***** GIVEN DATA *****
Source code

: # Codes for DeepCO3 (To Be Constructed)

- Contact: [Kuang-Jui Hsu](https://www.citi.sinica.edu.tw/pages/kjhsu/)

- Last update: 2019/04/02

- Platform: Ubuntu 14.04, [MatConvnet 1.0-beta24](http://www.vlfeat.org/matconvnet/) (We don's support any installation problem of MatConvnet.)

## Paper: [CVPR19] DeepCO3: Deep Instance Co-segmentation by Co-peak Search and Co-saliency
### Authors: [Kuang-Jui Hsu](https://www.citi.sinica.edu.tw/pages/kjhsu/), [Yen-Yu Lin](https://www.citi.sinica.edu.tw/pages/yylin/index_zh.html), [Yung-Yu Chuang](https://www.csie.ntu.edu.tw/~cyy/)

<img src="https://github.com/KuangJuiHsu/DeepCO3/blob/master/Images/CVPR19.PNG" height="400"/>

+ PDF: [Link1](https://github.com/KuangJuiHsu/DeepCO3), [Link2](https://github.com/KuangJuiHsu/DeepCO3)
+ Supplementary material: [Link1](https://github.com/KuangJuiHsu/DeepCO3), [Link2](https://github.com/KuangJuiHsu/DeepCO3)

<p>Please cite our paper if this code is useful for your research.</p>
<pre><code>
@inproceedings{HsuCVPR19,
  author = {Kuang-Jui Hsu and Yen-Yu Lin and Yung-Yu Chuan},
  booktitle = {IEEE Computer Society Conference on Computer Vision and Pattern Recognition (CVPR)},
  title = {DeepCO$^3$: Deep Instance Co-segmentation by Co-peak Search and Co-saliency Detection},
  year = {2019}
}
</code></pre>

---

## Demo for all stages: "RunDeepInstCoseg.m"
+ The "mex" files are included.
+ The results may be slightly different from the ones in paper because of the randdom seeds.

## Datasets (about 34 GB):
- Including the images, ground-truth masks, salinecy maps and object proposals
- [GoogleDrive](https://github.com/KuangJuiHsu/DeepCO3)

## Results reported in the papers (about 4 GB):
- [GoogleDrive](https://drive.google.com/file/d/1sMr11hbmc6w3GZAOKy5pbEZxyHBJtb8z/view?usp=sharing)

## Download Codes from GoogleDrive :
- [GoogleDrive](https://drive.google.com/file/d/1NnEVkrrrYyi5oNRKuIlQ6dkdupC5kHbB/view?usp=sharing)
*****
WHAT TO DO:
If the string "Codes" is in a line of the entries, pick that line out.

SOLUTION TO THE EXERCISE:
: # Codes for DeepCO3 (To Be Constructed)
## Download Codes from GoogleDrive :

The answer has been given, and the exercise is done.